**Assigned task**
Lines to restate from the data below: from the one containing "till genrens internationella genomslag." to the one containing "geografiska gränser.", both included. Give them again exactly, and only them.

**Task input**
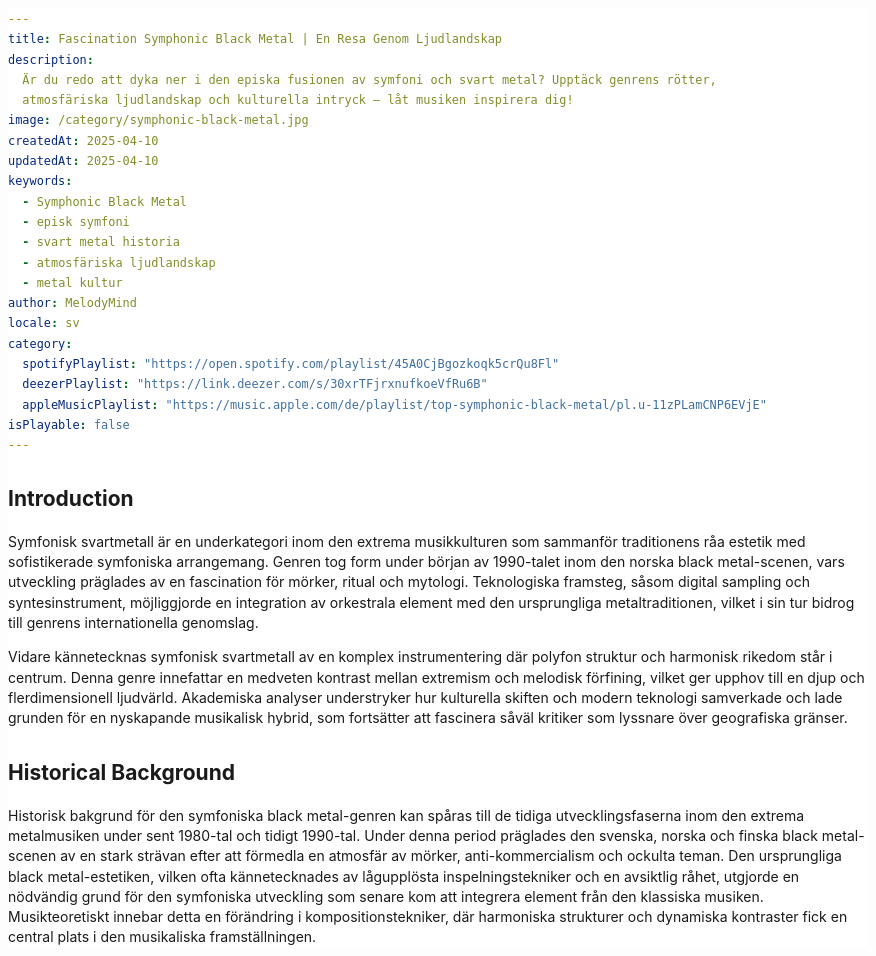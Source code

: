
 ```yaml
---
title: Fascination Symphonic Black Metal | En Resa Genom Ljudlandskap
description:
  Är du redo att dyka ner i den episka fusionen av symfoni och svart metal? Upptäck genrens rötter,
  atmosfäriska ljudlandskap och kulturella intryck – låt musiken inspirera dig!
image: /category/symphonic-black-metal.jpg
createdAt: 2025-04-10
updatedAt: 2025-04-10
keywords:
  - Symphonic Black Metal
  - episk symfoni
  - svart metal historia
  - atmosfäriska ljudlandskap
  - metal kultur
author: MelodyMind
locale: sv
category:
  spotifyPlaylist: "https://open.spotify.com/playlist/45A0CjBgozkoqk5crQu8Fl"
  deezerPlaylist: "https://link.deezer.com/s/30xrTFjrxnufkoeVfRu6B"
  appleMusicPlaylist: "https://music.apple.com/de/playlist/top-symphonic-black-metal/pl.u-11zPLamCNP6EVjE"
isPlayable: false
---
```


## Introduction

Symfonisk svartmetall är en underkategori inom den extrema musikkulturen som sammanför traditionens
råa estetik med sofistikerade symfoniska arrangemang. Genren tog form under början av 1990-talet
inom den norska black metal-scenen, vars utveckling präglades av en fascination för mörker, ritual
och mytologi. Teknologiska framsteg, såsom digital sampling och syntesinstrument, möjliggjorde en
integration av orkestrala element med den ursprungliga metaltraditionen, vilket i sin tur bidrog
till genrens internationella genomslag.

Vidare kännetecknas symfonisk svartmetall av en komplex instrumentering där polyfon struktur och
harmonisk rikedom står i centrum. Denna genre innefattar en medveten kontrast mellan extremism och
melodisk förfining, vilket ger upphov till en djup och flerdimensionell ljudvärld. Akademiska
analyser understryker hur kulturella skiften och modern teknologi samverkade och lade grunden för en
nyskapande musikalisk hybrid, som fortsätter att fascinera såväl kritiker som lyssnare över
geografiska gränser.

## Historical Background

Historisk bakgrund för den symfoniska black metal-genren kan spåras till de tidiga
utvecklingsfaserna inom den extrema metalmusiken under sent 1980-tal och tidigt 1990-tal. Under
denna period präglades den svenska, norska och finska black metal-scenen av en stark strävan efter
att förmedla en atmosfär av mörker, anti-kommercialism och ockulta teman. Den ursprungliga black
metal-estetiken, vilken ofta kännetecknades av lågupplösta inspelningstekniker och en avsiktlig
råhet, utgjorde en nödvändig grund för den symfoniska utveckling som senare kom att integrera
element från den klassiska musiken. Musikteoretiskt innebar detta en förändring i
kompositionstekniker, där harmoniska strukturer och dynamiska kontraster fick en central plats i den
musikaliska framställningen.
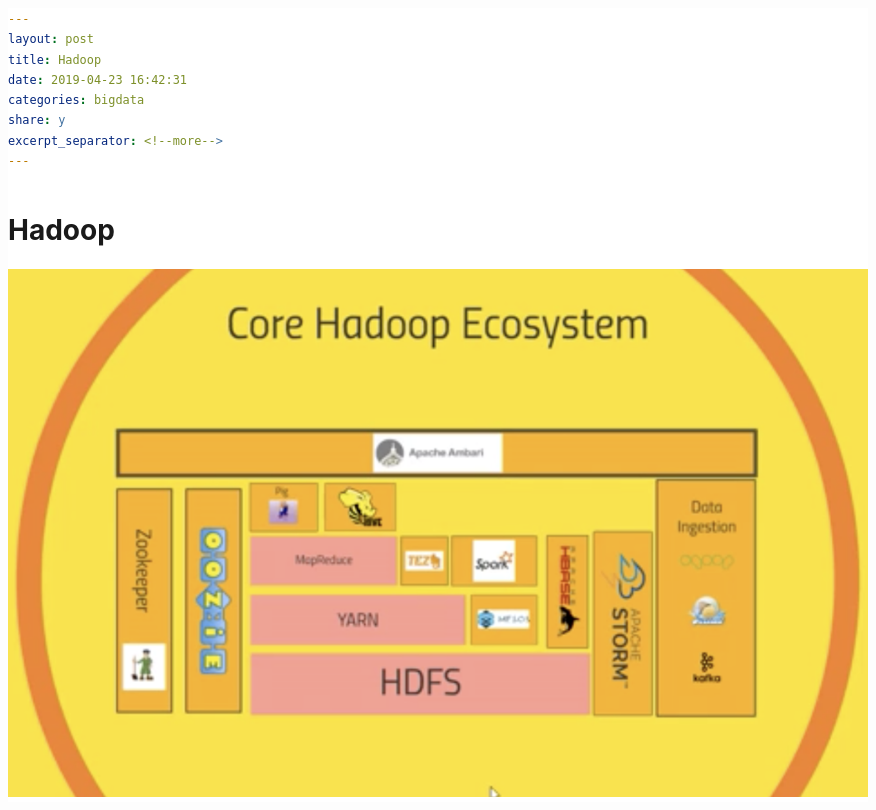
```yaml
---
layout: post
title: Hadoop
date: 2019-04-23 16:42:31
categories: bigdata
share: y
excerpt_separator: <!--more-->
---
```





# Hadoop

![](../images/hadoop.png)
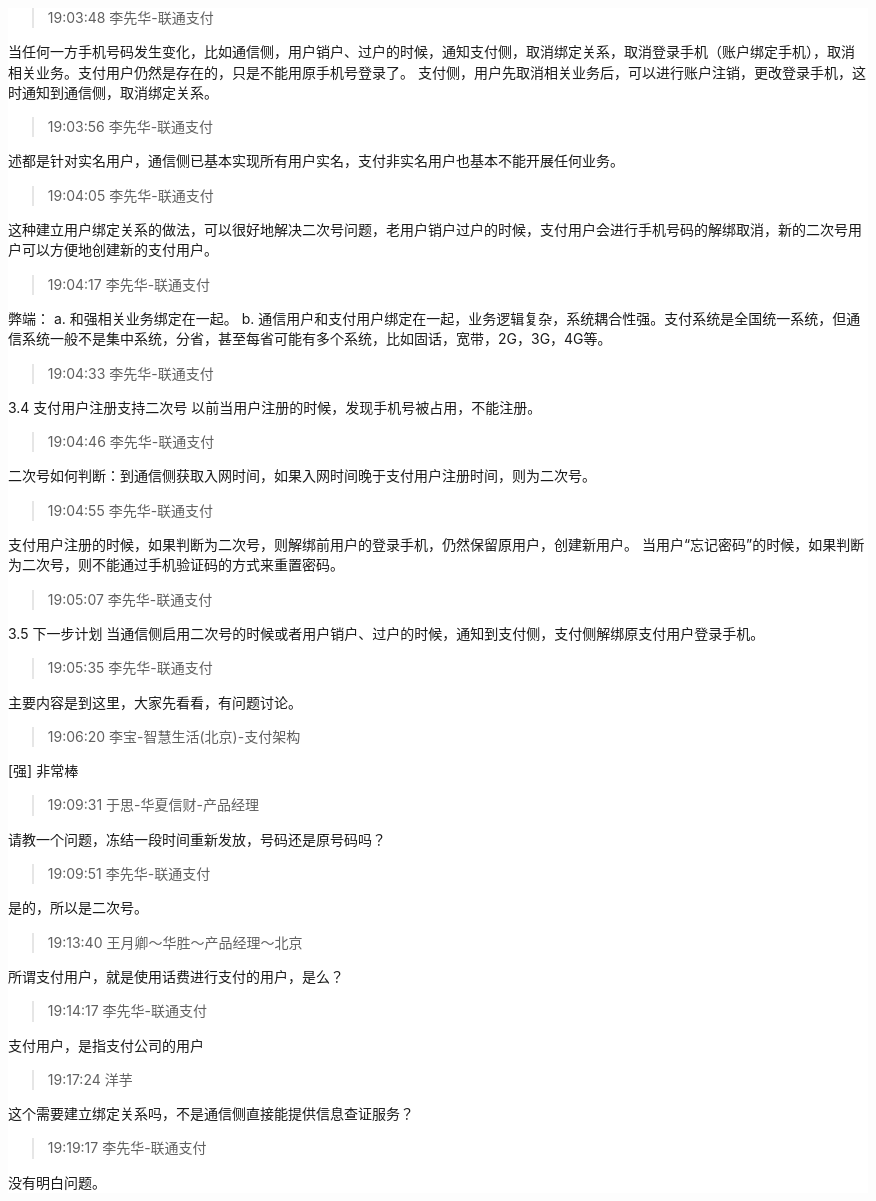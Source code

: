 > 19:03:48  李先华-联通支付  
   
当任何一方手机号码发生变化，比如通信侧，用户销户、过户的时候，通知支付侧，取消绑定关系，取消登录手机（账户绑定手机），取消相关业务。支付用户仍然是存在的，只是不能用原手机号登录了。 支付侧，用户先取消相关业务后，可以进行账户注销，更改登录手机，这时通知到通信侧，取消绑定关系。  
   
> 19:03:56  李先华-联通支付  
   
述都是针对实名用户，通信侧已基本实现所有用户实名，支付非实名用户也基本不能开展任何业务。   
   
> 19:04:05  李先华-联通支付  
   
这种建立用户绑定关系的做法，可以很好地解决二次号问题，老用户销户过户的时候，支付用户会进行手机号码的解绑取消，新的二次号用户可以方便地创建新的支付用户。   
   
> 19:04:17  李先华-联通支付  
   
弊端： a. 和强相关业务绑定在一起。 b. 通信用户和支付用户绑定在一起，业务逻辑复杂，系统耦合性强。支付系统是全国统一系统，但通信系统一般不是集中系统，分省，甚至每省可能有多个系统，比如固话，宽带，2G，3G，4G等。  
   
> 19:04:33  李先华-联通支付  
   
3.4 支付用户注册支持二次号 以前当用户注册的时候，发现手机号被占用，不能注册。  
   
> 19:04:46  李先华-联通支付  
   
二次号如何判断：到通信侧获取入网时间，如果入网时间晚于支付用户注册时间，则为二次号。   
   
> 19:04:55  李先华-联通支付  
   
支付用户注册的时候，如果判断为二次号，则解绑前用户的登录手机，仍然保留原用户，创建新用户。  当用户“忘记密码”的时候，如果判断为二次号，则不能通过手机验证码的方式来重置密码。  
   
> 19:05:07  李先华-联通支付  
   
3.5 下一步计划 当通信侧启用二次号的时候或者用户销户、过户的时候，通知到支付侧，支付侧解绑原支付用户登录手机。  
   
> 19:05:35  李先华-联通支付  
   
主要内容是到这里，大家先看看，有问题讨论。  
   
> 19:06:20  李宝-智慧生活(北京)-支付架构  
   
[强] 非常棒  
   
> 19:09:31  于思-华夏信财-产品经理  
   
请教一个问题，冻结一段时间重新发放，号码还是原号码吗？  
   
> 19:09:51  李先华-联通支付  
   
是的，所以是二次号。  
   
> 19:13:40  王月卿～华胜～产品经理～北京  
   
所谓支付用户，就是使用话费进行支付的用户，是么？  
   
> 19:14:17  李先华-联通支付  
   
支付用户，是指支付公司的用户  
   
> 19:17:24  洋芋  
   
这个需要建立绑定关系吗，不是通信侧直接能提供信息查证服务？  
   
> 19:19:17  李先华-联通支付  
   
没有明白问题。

**Expected output**
till genrens internationella genomslag.

Vidare kännetecknas symfonisk svartmetall av en komplex instrumentering där polyfon struktur och
harmonisk rikedom står i centrum. Denna genre innefattar en medveten kontrast mellan extremism och
melodisk förfining, vilket ger upphov till en djup och flerdimensionell ljudvärld. Akademiska
analyser understryker hur kulturella skiften och modern teknologi samverkade och lade grunden för en
nyskapande musikalisk hybrid, som fortsätter att fascinera såväl kritiker som lyssnare över
geografiska gränser.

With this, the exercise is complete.